__EXERCISE AIM__. Word for word, write the records out again, but omit each picture.

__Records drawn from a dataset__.
====

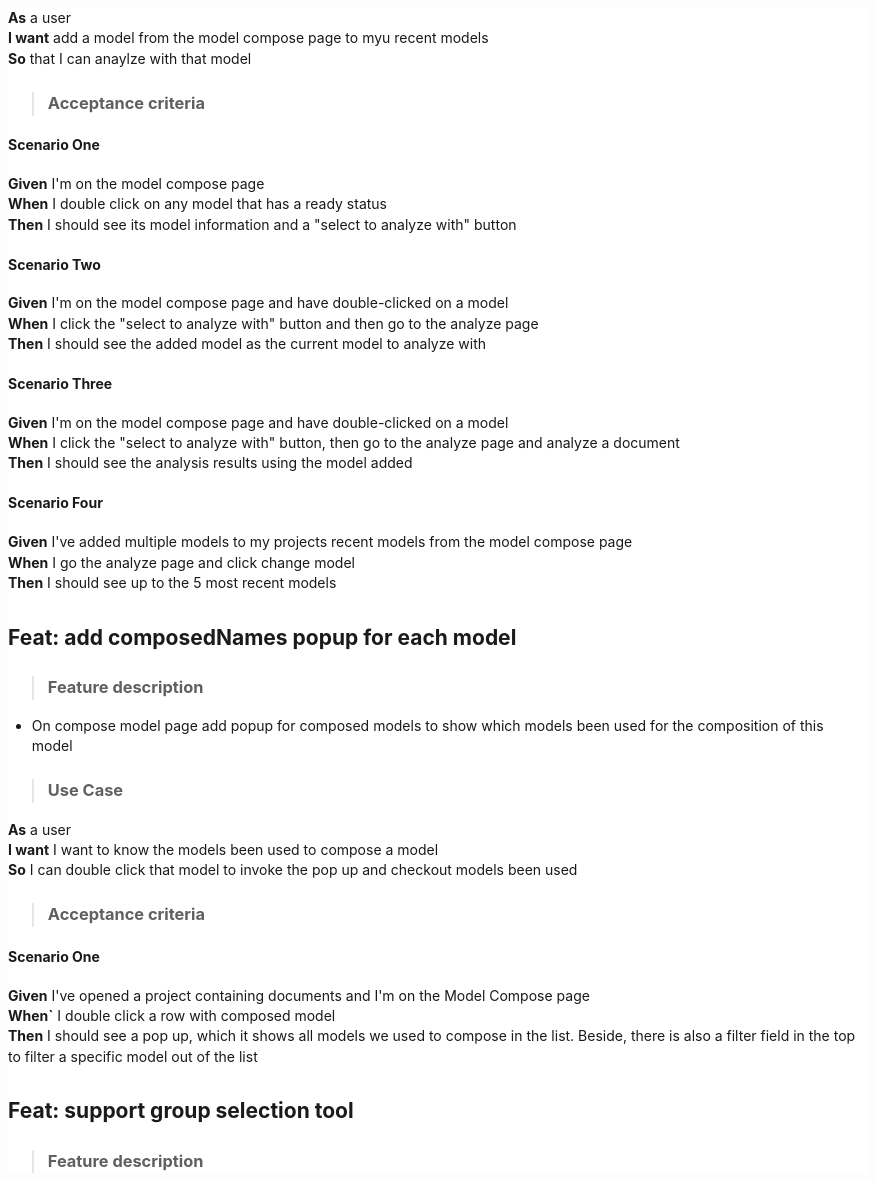 **As** a user  
**I want** add a model from the model compose page to myu recent models  
**So** that I can anaylze with that model  

> ### Acceptance criteria ###

#### Scenario One ####

**Given** I'm on the model compose page  
**When** I double click on any model that has a ready status  
**Then** I should see its model information and a "select to analyze with" button  

#### Scenario Two ####

**Given** I'm on the model compose page and have double-clicked on a model  
**When** I click the "select to analyze with"  button and then go to the analyze page  
**Then** I should see the added model as the current model to analyze with  

#### Scenario Three ####

**Given** I'm on the model compose page and have double-clicked on a model  
**When** I click the "select to analyze with"  button, then go to the analyze page and analyze a document  
**Then** I should see the analysis results using the model added  

#### Scenario Four ####

**Given** I've added multiple models to my projects recent models from the model compose page  
**When** I go the analyze page and click change model  
**Then** I should see up to the 5 most recent models  

## **Feat: add composedNames popup for each model**

> ### Feature description ###
- On compose model page add popup for composed models to show which models been used for the composition of this model  

> ### Use Case ###

**As** a user  
**I want** I want to know the models been used to compose a model  
**So** I can double click that model to invoke the pop up and checkout models been used   

> ### Acceptance criteria ###

#### Scenario One ####

**Given** I've opened a project containing documents and I'm on the Model Compose page  
**When`** I double click a row with composed model  
**Then** I should see a pop up, which it shows all models we used to compose in the list. Beside, there is also a filter field in the top to filter a specific model out of the list  

## Feat: support group selection tool

> ### Feature description ###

====

__ANSWER TO THIS PROBLEM__.
 **As** a user  
**I want** add a model from the model compose page to myu recent models  
**So** that I can anaylze with that model  

> ### Acceptance criteria ###

#### Scenario One ####

**Given** I'm on the model compose page  
**When** I double click on any model that has a ready status  
**Then** I should see its model information and a "select to analyze with" button  

#### Scenario Two ####

**Given** I'm on the model compose page and have double-clicked on a model  
**When** I click the "select to analyze with"  button and then go to the analyze page  
**Then** I should see the added model as the current model to analyze with  

#### Scenario Three ####

**Given** I'm on the model compose page and have double-clicked on a model  
**When** I click the "select to analyze with"  button, then go to the analyze page and analyze a document  
**Then** I should see the analysis results using the model added  

#### Scenario Four ####

**Given** I've added multiple models to my projects recent models from the model compose page  
**When** I go the analyze page and click change model  
**Then** I should see up to the 5 most recent models  

## **Feat: add composedNames popup for each model**

> ### Feature description ###
- On compose model page add popup for composed models to show which models been used for the composition of this model  

> ### Use Case ###

**As** a user  
**I want** I want to know the models been used to compose a model  
**So** I can double click that model to invoke the pop up and checkout models been used   

> ### Acceptance criteria ###

#### Scenario One ####

**Given** I've opened a project containing documents and I'm on the Model Compose page  
**When`** I double click a row with composed model  
**Then** I should see a pop up, which it shows all models we used to compose in the list. Beside, there is also a filter field in the top to filter a specific model out of the list  

## Feat: support group selection tool

> ### Feature description ###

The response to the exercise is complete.